Stored data entries:
■ ■ ■ ■

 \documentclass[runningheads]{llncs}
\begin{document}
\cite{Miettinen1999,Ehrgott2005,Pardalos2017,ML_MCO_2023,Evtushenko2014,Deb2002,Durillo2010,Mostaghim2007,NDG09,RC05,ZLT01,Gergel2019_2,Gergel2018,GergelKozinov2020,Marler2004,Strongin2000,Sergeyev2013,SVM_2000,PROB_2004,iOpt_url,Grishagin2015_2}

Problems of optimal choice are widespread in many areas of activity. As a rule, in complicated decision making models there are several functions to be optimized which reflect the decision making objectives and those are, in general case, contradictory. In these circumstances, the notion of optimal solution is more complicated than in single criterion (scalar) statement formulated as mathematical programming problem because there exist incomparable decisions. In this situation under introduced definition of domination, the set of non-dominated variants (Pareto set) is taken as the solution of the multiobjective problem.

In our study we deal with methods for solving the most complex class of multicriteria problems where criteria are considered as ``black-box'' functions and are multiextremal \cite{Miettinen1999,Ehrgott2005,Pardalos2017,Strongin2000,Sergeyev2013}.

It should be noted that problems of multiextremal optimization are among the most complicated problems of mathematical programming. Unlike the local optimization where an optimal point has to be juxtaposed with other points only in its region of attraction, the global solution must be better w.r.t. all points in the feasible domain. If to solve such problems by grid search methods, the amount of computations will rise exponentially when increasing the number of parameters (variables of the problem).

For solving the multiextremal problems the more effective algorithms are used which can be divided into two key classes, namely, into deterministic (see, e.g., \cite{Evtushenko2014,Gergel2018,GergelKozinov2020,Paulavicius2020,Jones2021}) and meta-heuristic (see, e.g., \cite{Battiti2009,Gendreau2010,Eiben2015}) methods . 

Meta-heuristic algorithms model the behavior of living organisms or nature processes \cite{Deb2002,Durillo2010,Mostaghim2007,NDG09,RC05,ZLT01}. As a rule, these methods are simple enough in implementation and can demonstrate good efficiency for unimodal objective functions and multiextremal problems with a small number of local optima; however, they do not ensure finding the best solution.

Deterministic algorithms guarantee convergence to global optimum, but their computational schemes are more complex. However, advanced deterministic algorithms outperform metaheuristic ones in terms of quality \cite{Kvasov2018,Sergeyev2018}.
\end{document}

■ ■ ■ ■

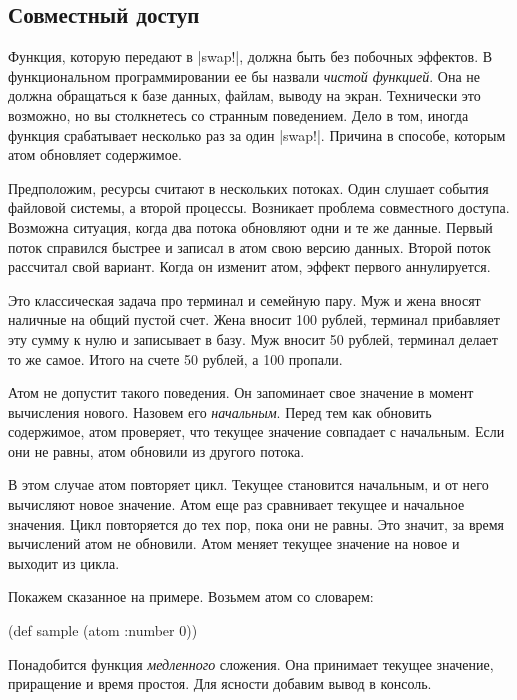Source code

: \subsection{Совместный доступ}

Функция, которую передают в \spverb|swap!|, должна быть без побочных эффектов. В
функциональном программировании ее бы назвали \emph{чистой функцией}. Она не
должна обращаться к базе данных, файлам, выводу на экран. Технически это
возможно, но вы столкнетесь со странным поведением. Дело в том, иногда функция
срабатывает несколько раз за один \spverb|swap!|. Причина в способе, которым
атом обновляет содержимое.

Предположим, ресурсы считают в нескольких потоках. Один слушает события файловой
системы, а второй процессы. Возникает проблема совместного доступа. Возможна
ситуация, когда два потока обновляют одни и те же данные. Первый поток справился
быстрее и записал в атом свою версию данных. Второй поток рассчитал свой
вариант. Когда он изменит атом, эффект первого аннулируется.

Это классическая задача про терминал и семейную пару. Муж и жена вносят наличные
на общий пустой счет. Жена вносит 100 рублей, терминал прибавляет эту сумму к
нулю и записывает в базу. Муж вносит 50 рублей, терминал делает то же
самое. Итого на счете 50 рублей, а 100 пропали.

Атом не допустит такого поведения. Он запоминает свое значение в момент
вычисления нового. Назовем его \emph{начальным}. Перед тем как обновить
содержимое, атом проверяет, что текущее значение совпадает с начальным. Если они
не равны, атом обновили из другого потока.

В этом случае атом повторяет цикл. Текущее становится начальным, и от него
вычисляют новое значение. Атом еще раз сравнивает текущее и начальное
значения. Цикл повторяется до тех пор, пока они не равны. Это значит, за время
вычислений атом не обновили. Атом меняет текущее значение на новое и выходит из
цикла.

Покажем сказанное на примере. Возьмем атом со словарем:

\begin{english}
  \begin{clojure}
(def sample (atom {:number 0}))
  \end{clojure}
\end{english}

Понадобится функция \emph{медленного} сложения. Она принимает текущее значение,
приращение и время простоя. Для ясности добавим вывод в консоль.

■ ■ ■ ■

◆ **The task**
The answer must consist of each line from the entries that contains the string "deterministic".

◆ **Exercise result**
For solving the multiextremal problems the more effective algorithms are used which can be divided into two key classes, namely, into deterministic (see, e.g., \cite{Evtushenko2014,Gergel2018,GergelKozinov2020,Paulavicius2020,Jones2021}) and meta-heuristic (see, e.g., \cite{Battiti2009,Gendreau2010,Eiben2015}) methods . 
Deterministic algorithms guarantee convergence to global optimum, but their computational schemes are more complex. However, advanced deterministic algorithms outperform metaheuristic ones in terms of quality \cite{Kvasov2018,Sergeyev2018}.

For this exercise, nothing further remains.